- DESCRIPTION OF THE TASK: All lines holding the word "these" are to be copied from the records beneath.
(Beginning of EXERCISE INPUT)
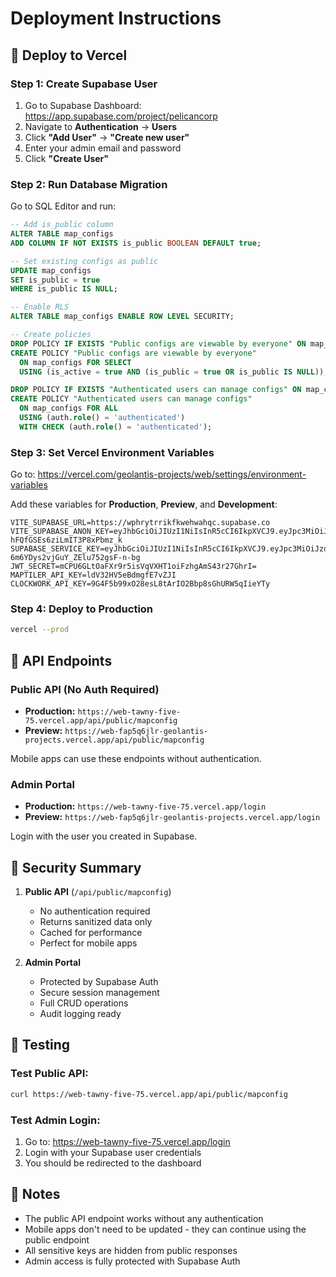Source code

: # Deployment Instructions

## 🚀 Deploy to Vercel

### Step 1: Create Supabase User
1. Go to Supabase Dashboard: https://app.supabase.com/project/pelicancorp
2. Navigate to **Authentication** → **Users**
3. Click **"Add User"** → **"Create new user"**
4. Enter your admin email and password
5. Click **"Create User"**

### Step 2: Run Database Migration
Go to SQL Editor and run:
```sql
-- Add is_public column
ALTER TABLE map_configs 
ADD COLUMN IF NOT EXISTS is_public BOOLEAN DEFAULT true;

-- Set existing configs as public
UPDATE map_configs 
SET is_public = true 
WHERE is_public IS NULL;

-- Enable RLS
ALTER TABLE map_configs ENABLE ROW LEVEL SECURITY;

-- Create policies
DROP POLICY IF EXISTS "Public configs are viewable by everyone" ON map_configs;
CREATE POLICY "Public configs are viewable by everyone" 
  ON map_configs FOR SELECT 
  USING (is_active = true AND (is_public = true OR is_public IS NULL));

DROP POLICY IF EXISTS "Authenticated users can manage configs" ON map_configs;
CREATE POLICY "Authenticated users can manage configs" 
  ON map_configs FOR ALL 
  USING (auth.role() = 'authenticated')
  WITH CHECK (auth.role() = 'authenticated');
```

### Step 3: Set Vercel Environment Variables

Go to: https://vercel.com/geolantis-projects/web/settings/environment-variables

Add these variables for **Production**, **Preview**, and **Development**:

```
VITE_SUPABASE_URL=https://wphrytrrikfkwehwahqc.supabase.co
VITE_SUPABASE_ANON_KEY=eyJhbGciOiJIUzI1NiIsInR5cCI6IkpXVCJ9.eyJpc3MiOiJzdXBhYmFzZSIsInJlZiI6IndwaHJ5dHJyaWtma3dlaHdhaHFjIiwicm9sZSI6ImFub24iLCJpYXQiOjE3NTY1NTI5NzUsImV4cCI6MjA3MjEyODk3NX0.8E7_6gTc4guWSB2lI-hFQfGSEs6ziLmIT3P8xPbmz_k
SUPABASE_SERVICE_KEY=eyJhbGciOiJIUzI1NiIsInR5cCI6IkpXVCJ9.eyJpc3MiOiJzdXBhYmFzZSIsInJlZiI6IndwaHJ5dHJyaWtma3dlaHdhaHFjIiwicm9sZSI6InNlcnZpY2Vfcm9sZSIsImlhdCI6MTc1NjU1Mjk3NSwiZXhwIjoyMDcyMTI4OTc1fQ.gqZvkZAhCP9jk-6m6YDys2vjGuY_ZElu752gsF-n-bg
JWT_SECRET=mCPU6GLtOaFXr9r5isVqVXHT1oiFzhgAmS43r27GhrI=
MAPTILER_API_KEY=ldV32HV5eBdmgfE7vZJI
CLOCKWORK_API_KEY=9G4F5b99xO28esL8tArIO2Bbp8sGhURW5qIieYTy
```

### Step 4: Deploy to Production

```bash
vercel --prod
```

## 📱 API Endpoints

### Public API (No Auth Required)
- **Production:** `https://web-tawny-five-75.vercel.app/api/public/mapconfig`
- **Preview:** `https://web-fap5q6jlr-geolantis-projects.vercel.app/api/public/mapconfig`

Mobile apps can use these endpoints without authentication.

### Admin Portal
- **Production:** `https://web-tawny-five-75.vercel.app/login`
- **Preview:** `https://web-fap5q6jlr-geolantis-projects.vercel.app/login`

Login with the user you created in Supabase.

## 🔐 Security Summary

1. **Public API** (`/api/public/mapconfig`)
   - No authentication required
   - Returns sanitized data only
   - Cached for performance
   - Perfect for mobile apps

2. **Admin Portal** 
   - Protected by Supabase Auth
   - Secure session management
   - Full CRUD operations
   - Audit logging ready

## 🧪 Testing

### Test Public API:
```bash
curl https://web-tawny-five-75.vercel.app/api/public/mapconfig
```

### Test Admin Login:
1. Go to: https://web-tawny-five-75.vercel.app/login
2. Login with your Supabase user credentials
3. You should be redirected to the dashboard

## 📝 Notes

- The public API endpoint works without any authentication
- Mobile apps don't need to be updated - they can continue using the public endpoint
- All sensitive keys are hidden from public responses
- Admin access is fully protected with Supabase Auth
(End of EXERCISE INPUT)
- ANSWER BELOW:
Add these variables for **Production**, **Preview**, and **Development**:
Mobile apps can use these endpoints without authentication.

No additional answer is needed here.